__Your assignment__. Beginning at the line containing "- **No ético.**" in the material below and ending at the line containing "## Resumen final", return each line exactly and add nothing.
*** Block opens ***
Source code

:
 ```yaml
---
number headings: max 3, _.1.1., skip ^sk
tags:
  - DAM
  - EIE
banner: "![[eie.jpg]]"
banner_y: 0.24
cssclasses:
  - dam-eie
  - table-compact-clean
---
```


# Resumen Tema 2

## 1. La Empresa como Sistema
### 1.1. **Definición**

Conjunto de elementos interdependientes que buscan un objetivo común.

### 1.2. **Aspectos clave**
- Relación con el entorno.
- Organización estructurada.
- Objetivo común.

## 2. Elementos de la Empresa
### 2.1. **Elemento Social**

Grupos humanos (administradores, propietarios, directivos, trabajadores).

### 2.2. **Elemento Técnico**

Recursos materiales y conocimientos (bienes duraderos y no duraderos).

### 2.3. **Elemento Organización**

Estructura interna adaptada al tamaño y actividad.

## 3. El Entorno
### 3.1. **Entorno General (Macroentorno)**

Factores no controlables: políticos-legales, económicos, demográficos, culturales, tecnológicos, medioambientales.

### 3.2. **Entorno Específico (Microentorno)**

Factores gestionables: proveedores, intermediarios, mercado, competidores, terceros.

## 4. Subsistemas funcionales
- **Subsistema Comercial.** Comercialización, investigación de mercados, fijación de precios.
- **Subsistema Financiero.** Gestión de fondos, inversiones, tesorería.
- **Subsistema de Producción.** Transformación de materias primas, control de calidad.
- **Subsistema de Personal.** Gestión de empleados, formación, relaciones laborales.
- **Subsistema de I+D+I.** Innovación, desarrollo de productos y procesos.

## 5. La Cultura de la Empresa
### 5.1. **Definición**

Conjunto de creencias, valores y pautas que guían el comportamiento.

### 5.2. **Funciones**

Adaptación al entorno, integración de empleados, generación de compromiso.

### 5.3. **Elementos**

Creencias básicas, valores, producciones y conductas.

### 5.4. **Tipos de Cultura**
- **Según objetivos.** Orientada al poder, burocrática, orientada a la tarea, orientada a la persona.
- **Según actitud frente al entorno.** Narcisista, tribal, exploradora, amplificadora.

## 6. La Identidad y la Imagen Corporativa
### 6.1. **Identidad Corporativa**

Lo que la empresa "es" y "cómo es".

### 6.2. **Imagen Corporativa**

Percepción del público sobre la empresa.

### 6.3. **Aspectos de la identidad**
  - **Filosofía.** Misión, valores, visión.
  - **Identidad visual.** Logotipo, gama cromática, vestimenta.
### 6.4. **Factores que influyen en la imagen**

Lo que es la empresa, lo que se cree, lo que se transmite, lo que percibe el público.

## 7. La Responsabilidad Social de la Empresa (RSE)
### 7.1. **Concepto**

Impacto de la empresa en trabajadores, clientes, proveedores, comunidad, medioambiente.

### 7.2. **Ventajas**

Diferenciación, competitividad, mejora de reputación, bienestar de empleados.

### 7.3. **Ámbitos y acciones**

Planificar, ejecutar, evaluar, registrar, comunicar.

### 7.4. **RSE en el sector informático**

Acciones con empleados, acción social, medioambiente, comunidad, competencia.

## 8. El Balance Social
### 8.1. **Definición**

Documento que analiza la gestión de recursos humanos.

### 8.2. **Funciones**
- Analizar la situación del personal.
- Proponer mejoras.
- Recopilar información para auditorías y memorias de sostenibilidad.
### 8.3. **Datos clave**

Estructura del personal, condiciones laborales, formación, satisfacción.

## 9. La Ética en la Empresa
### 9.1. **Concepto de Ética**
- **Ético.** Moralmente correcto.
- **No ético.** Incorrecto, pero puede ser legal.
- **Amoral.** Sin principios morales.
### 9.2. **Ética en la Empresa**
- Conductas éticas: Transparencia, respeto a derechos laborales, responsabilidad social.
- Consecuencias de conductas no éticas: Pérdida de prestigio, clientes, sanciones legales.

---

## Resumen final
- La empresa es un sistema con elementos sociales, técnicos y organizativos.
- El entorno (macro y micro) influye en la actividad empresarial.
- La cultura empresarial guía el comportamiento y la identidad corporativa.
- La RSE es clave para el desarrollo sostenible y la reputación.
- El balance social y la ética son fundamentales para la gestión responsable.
*** Block closes ***
__Answer__.
- **No ético.** Incorrecto, pero puede ser legal.
- **Amoral.** Sin principios morales.
### 9.2. **Ética en la Empresa**
- Conductas éticas: Transparencia, respeto a derechos laborales, responsabilidad social.
- Consecuencias de conductas no éticas: Pérdida de prestigio, clientes, sanciones legales.

---

## Resumen final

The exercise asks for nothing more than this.